Action item = How many lines of the data hold the word "bestaande"? State the number and nothing else.

==================================================

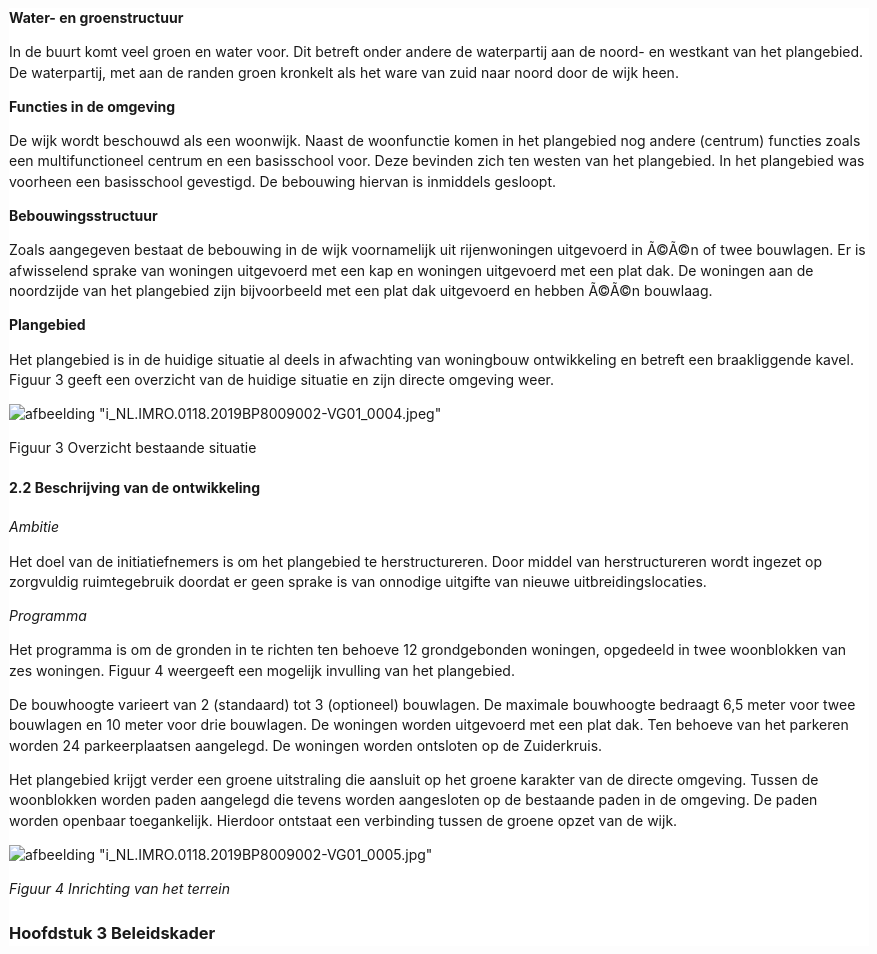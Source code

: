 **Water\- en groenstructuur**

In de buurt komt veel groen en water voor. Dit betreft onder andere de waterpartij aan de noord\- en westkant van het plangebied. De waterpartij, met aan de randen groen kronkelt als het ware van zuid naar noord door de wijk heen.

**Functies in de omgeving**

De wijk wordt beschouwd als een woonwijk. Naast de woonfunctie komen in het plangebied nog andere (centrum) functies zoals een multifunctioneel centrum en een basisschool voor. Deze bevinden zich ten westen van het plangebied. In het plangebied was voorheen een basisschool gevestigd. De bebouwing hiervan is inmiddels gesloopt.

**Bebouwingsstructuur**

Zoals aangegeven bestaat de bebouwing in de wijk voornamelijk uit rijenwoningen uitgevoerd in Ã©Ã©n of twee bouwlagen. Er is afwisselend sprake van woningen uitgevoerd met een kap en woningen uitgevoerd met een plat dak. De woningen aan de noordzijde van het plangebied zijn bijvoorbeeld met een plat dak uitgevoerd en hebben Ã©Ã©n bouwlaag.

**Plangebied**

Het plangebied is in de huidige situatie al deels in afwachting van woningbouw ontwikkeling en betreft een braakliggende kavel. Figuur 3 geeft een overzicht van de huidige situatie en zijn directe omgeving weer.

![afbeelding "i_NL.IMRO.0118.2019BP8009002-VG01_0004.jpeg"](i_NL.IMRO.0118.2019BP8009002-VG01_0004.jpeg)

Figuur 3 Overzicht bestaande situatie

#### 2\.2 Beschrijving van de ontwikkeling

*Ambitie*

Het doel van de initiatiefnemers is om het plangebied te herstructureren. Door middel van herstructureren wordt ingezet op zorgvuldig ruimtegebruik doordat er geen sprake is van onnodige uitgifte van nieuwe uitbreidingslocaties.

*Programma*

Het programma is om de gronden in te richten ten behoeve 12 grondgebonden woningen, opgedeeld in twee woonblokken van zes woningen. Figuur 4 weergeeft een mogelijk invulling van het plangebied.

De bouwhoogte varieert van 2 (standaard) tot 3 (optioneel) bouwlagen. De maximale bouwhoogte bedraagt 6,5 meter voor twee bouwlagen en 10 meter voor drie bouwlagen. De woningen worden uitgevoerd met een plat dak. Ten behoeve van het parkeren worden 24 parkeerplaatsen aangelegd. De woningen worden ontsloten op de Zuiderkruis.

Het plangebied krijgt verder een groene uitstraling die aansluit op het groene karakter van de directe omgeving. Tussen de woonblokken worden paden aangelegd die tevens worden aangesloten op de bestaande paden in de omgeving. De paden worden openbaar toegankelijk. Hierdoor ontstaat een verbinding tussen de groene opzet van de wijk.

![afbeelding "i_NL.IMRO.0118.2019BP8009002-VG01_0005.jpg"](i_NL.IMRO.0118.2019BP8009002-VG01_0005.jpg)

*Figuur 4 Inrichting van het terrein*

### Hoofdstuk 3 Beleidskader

==================================================

Solution to this exercise = 2